In the 2018-19 fiscal year, Unitrans met the City of Davis’ short-range transit plan’s safety objective, measured by miles between preventable accidents. The standard was 100,000 miles between accidents — and Unitrans exceeded that with 266,336 miles. Another measure takes into consideration injuries per 100,000 boardings. The standard is one, or less than one, and Unitrans’s injuries per 100,000 boardings is less than one. 

Haley Schrock, a fourth-year animal science major and Unitrans worker, said drivers avoid making “illegal turns,” which are “turns we know we can’t make.”

“We know that 100% of [the buses] can’t make them, [so] our routes avoid these turns,” Schrock said. “We also do mirror checks every four to eight seconds because we need to see what’s going on around us at all times. When we stop, we keep a MINI Cooper-sized car between us and the car in front of us. This way, we can move in case the car in front of us breaks down. We are also taught to scan […] all the time — our heads should be moving the whole time instead of just staring in one place.”

Schrock is also a Unitrans route trainer. She tells her trainees to act like “they’re always going to be cut off” and to drive defensively. 

Drivers are also extensively trained on what to do in the case of an accident and have special protocols to follow if an incident were to occur. Anthony Andrade, a fourth-year animal science major and Unitrans supervisor, explained that no matter the severity, all incidents are treated with the same level of gravity. 

“All accidents have the same procedure, no matter how minor or major,” Andrade said. “The first thing you do is stop and pull over. Then […] check on our passengers [and] check on the other parties involved. If [the bus] was the only vehicle involved, like you popped a curb, then check for damages. But if there were other vehicles involved, we’d check on that person, make sure they’re okay. The police can be called. We usually call police anyways. If we need an ambulance, the driver should call them. The last step is to call the supervisor and let them know what happened so they can head out there.”

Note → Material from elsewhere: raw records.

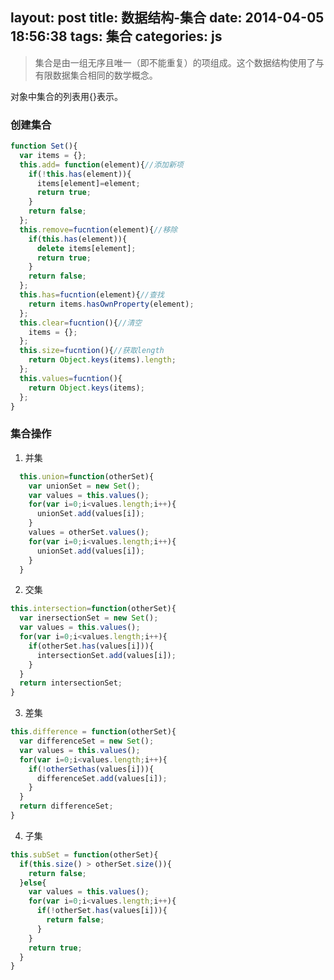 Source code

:layout: post
title: 数据结构-集合
date: 2014-04-05 18:56:38
tags: 集合
categories: js
---
>集合是由一组无序且唯一（即不能重复）的项组成。这个数据结构使用了与有限数据集合相同的数学概念。

<!-- more -->
对象中集合的列表用{}表示。

### 创建集合

```javascript
function Set(){
  var items = {};
  this.add= function(element){//添加新项
    if(!this.has(element)){
      items[element]=element;
      return true;
    }
    return false;
  };
  this.remove=fucntion(element){//移除
    if(this.has(element)){
      delete items[element];
      return true;
    }
    return false;
  };
  this.has=fucntion(element){//查找
    return items.hasOwnProperty(element);
  };
  this.clear=fucntion(){//清空
    items = {};
  };
  this.size=fucntion(){//获取length
    return Object.keys(items).length;
  };
  this.values=fucntion(){
    return Object.keys(items);
  };
}
```

### 集合操作

1. 并集

```javascript
  this.union=function(otherSet){
    var unionSet = new Set();
    var values = this.values();
    for(var i=0;i<values.length;i++){
      unionSet.add(values[i]);
    }
    values = otherSet.values();
    for(var i=0;i<values.length;i++){
      unionSet.add(values[i]);
    }
  }
```
2. 交集

```javascript
this.intersection=function(otherSet){
  var inersectionSet = new Set();
  var values = this.values();
  for(var i=0;i<values.length;i++){
    if(otherSet.has(values[i])){
      intersectionSet.add(values[i]);
    }
  }
  return intersectionSet;
}
```
3. 差集
```javascript
this.difference = function(otherSet){
  var differenceSet = new Set();
  var values = this.values();
  for(var i=0;i<values.length;i++){
    if(!otherSethas(values[i])){
      differenceSet.add(values[i]);
    }
  }
  return differenceSet;
}
```
4. 子集

```javascript
this.subSet = function(otherSet){
  if(this.size() > otherSet.size()){
    return false;
  }else{
    var values = this.values();
    for(var i=0;i<values.length;i++){
      if(!otherSet.has(values[i])){
        return false;
      }
    }
    return true;
  }
}
``` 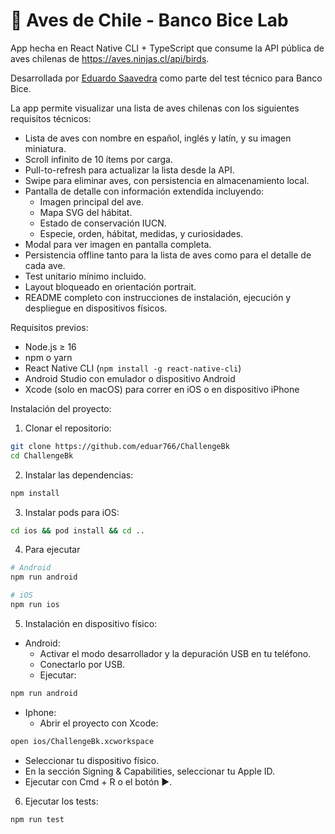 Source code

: # 📱 Aves de Chile - Banco Bice Lab

App hecha en React Native CLI + TypeScript que consume la API pública de aves chilenas de https://aves.ninjas.cl/api/birds.

Desarrollada por [Eduardo Saavedra](https://www.saavedratech.dev/) como parte del test técnico para Banco Bice.

La app permite visualizar una lista de aves chilenas con los siguientes requisitos técnicos:

- Lista de aves con nombre en español, inglés y latín, y su imagen miniatura.
- Scroll infinito de 10 ítems por carga.
- Pull-to-refresh para actualizar la lista desde la API.
- Swipe para eliminar aves, con persistencia en almacenamiento local.
- Pantalla de detalle con información extendida incluyendo:
  - Imagen principal del ave.
  - Mapa SVG del hábitat.
  - Estado de conservación IUCN.
  - Especie, orden, hábitat, medidas, y curiosidades.
- Modal para ver imagen en pantalla completa.
- Persistencia offline tanto para la lista de aves como para el detalle de cada ave.
- Test unitario mínimo incluido.
- Layout bloqueado en orientación portrait.
- README completo con instrucciones de instalación, ejecución y despliegue en dispositivos físicos.

Requisitos previos:

- Node.js ≥ 16
- npm o yarn
- React Native CLI (`npm install -g react-native-cli`)
- Android Studio con emulador o dispositivo Android
- Xcode (solo en macOS) para correr en iOS o en dispositivo iPhone

Instalación del proyecto:

1. Clonar el repositorio:
```bash
git clone https://github.com/eduar766/ChallengeBk
cd ChallengeBk
```

2. Instalar las dependencias:
```bash
npm install
```

3. Instalar pods para iOS:
```bash
cd ios && pod install && cd ..
```

4. Para ejecutar
```bash
# Android
npm run android

# iOS
npm run ios
```

5. Instalación en dispositivo físico:

- Android:
  - Activar el modo desarrollador y la depuración USB en tu teléfono.
  - Conectarlo por USB.
  - Ejecutar:
```bash
npm run android
```

- Iphone:
  - Abrir el proyecto con Xcode:
```bash
open ios/ChallengeBk.xcworkspace
```
  - Seleccionar tu dispositivo físico.
  - En la sección Signing & Capabilities, seleccionar tu Apple ID.
  - Ejecutar con Cmd + R o el botón ▶.

6. Ejecutar los tests:
```bash
npm run test
```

There are mandatory safety meetings every quarter for drivers, to refresh and update them on safety protocols. 

“As a driver, you receive a lot of training, but in the moment, when something happens, you forget because you’re really nervous about what happened,” Andrade said. “Every bus has a print out of step-by-step what to do in an accident in case you forget or to make sure you do everything right. I feel very confident responding in an accident, as a driver.”